Data under study:
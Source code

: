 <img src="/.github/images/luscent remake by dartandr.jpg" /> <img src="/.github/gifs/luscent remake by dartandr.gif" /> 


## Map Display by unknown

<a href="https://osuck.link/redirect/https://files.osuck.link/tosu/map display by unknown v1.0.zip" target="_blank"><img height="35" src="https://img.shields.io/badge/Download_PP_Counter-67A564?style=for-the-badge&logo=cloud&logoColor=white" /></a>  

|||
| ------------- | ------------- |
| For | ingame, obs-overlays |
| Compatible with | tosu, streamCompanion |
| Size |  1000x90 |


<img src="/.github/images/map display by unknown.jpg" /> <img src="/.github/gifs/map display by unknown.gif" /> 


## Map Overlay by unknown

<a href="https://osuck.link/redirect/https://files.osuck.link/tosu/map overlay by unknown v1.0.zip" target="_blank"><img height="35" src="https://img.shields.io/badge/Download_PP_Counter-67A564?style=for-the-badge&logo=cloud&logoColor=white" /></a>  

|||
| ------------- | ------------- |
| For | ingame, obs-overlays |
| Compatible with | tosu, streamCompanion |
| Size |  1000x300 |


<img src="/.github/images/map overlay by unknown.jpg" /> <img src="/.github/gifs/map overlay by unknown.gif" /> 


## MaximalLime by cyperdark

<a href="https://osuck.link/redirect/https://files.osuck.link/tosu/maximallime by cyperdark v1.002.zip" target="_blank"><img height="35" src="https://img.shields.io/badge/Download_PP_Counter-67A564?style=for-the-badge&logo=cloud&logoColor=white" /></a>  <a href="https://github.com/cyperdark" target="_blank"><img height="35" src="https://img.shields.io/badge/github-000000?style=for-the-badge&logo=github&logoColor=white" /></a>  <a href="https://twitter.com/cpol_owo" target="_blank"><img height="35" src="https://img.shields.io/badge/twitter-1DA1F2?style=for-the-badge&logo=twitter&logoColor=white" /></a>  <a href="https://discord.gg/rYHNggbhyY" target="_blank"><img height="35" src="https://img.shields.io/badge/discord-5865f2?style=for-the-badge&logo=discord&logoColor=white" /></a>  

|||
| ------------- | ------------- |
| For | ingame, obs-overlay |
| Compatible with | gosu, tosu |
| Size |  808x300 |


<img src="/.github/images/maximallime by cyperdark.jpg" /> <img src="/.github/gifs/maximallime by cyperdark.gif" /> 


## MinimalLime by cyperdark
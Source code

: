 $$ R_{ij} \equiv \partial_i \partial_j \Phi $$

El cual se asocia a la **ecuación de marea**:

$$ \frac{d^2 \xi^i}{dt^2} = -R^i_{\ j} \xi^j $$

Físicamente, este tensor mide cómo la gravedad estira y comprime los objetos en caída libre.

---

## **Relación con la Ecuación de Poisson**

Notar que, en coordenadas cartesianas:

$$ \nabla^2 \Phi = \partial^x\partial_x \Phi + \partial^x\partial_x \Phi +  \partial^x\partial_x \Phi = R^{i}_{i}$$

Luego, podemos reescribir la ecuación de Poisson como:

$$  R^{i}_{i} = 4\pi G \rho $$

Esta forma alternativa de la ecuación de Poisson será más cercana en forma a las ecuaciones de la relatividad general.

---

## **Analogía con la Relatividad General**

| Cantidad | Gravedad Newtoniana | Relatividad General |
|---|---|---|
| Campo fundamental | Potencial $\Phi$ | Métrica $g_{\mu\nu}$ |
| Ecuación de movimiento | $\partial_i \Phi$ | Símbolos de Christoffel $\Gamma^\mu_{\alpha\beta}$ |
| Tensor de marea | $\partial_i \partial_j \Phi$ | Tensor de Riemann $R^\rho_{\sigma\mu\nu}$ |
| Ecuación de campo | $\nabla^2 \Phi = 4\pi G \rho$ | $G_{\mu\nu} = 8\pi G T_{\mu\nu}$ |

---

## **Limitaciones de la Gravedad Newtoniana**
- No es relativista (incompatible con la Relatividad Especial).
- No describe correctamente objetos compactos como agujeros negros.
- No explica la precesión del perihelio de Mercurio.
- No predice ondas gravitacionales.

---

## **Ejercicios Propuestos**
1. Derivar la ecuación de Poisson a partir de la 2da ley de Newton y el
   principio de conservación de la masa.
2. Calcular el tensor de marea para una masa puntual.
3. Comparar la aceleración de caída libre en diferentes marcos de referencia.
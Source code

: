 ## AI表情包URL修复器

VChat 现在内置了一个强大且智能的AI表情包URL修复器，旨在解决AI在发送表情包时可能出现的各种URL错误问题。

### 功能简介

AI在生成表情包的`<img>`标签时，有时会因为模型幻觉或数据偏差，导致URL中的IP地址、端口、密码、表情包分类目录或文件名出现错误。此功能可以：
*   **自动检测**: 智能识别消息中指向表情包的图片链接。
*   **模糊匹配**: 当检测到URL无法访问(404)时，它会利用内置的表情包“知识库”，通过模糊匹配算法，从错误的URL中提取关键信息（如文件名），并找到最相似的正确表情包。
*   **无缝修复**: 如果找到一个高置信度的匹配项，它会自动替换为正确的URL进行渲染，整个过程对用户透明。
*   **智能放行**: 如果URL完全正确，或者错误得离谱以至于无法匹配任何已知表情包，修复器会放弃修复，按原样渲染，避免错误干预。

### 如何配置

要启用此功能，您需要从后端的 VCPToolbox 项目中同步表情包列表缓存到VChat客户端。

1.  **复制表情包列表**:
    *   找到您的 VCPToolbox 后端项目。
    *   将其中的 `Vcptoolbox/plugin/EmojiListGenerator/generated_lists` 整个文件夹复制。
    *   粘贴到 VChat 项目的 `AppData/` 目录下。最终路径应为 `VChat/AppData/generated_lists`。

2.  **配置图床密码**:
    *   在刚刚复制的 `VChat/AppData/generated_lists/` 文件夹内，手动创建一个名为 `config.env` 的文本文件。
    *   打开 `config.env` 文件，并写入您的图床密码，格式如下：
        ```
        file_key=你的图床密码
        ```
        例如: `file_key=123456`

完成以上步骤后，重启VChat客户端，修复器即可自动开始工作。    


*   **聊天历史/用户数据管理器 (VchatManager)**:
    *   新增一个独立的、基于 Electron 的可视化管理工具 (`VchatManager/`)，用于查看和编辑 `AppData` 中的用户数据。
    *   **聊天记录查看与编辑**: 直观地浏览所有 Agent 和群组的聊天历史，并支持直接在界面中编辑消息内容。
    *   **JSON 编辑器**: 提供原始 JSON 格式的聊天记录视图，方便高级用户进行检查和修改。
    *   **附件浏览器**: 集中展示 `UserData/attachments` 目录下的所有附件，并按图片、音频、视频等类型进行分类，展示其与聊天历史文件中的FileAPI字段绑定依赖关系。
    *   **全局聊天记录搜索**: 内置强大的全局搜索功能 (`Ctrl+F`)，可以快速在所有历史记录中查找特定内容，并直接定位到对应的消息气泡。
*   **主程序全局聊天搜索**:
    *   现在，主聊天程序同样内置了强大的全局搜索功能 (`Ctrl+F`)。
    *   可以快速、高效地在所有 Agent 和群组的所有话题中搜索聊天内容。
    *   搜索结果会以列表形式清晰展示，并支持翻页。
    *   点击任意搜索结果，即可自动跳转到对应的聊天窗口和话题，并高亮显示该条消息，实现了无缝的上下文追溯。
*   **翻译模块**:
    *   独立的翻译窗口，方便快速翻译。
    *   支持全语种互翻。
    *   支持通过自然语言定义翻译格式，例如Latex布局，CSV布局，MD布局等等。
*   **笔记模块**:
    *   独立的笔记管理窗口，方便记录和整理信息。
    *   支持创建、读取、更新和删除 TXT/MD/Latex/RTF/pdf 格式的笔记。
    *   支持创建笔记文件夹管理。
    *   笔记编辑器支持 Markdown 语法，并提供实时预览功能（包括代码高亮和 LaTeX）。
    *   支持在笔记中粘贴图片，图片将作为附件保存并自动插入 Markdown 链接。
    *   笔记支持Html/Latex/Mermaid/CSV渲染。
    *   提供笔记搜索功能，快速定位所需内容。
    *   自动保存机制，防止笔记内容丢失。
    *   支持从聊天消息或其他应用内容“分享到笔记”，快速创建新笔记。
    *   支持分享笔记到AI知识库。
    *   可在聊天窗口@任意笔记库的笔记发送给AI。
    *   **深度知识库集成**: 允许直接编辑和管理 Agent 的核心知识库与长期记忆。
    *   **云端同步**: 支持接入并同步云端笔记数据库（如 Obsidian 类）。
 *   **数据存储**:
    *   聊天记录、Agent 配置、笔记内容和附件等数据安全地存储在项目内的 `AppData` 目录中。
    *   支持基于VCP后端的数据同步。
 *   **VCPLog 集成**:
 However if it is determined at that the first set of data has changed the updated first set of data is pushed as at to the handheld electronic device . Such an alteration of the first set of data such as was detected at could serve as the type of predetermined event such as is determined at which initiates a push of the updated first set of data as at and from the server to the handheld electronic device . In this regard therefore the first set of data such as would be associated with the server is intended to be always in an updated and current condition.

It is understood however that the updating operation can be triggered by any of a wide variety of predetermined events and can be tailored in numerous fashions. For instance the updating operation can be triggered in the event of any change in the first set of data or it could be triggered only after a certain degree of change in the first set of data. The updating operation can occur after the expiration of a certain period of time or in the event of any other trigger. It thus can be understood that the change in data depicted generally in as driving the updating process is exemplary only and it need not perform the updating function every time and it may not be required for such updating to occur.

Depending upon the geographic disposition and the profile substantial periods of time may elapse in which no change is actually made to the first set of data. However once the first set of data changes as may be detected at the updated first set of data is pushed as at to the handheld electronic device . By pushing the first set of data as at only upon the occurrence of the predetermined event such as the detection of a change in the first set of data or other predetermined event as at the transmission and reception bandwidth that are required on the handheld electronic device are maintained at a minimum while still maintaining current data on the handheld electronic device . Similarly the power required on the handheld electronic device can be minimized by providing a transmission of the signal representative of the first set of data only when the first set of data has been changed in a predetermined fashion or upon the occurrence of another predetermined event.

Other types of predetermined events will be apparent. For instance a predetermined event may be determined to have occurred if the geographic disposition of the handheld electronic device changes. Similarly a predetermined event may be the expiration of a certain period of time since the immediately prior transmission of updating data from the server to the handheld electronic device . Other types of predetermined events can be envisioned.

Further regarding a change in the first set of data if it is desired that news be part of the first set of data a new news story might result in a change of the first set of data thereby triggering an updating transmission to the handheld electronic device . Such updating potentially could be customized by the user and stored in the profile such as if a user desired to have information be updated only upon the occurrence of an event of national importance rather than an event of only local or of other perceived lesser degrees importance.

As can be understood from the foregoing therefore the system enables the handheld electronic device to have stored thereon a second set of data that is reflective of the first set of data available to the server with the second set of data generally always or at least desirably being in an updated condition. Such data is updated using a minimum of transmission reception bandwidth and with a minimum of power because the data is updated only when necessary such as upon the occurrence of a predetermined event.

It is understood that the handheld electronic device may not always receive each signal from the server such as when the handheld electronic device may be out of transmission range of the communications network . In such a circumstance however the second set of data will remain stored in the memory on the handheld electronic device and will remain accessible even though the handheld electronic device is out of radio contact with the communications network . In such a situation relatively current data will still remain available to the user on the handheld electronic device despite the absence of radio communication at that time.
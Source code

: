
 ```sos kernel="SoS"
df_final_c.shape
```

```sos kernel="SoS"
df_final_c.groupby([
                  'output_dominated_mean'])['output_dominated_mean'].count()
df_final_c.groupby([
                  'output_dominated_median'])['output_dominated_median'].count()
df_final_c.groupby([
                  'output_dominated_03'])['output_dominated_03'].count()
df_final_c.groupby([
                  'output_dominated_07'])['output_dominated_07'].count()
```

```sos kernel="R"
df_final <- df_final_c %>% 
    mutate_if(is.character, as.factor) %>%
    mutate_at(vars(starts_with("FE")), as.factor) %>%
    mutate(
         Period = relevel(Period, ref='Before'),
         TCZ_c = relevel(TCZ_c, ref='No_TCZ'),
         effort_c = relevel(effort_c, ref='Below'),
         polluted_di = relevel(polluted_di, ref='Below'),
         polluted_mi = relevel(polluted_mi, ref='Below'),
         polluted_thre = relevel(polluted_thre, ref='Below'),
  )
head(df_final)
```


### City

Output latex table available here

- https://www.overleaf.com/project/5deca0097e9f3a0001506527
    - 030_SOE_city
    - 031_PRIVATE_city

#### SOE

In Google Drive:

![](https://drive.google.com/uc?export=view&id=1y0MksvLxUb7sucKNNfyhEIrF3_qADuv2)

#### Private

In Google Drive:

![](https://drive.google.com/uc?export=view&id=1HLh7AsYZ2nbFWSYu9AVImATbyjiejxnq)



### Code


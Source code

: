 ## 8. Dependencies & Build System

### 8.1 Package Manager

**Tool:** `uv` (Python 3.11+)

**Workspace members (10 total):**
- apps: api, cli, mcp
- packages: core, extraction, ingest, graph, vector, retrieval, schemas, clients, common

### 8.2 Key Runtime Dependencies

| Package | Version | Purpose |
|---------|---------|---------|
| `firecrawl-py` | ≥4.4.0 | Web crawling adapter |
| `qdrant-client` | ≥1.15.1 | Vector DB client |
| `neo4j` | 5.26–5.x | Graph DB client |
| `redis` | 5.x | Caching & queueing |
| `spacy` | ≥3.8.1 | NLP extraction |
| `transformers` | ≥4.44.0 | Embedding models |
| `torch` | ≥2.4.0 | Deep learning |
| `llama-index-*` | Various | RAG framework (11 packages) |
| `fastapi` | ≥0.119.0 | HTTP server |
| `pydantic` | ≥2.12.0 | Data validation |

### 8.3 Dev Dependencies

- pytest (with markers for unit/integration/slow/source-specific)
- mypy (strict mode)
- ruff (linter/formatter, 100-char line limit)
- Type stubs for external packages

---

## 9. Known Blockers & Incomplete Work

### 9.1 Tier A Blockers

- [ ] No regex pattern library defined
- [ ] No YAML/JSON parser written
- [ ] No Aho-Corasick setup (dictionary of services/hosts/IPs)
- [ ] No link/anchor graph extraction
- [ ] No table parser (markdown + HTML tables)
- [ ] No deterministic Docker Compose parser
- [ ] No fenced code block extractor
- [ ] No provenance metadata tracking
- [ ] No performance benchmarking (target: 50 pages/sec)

How to complete this task:
What is needed is a word-for-word copy of the records above, from the first line through the line that contains "## MaximalLime by cyperdark".

Answer for the task:
Source code

: <img src="/.github/images/luscent remake by dartandr.jpg" /> <img src="/.github/gifs/luscent remake by dartandr.gif" /> 


## Map Display by unknown

<a href="https://osuck.link/redirect/https://files.osuck.link/tosu/map display by unknown v1.0.zip" target="_blank"><img height="35" src="https://img.shields.io/badge/Download_PP_Counter-67A564?style=for-the-badge&logo=cloud&logoColor=white" /></a>  

|||
| ------------- | ------------- |
| For | ingame, obs-overlays |
| Compatible with | tosu, streamCompanion |
| Size |  1000x90 |


<img src="/.github/images/map display by unknown.jpg" /> <img src="/.github/gifs/map display by unknown.gif" /> 


## Map Overlay by unknown

<a href="https://osuck.link/redirect/https://files.osuck.link/tosu/map overlay by unknown v1.0.zip" target="_blank"><img height="35" src="https://img.shields.io/badge/Download_PP_Counter-67A564?style=for-the-badge&logo=cloud&logoColor=white" /></a>  

|||
| ------------- | ------------- |
| For | ingame, obs-overlays |
| Compatible with | tosu, streamCompanion |
| Size |  1000x300 |


<img src="/.github/images/map overlay by unknown.jpg" /> <img src="/.github/gifs/map overlay by unknown.gif" /> 


## MaximalLime by cyperdark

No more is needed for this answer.